Which lines of the entries below hold the word "usage"? Report each of them.

*** INFORMATION SHOWN ***

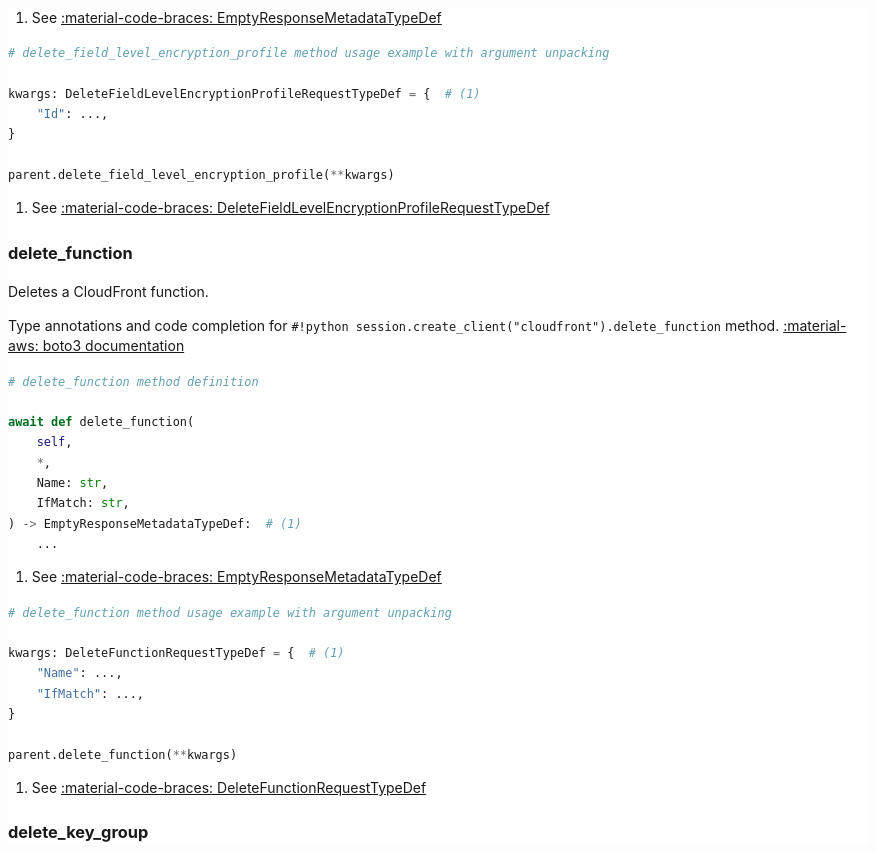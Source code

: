1. See [:material-code-braces: EmptyResponseMetadataTypeDef](./type_defs.md#emptyresponsemetadatatypedef) 


```python
# delete_field_level_encryption_profile method usage example with argument unpacking

kwargs: DeleteFieldLevelEncryptionProfileRequestTypeDef = {  # (1)
    "Id": ...,
}

parent.delete_field_level_encryption_profile(**kwargs)
```

1. See [:material-code-braces: DeleteFieldLevelEncryptionProfileRequestTypeDef](./type_defs.md#deletefieldlevelencryptionprofilerequesttypedef) 

### delete\_function

Deletes a CloudFront function.

Type annotations and code completion for `#!python session.create_client("cloudfront").delete_function` method.
[:material-aws: boto3 documentation](https://boto3.amazonaws.com/v1/documentation/api/latest/reference/services/cloudfront/client/delete_function.html)

```python
# delete_function method definition

await def delete_function(
    self,
    *,
    Name: str,
    IfMatch: str,
) -> EmptyResponseMetadataTypeDef:  # (1)
    ...
```

1. See [:material-code-braces: EmptyResponseMetadataTypeDef](./type_defs.md#emptyresponsemetadatatypedef) 


```python
# delete_function method usage example with argument unpacking

kwargs: DeleteFunctionRequestTypeDef = {  # (1)
    "Name": ...,
    "IfMatch": ...,
}

parent.delete_function(**kwargs)
```

1. See [:material-code-braces: DeleteFunctionRequestTypeDef](./type_defs.md#deletefunctionrequesttypedef) 

### delete\_key\_group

***

### [TASK SOLUTION]
# delete_field_level_encryption_profile method usage example with argument unpacking
# delete_function method usage example with argument unpacking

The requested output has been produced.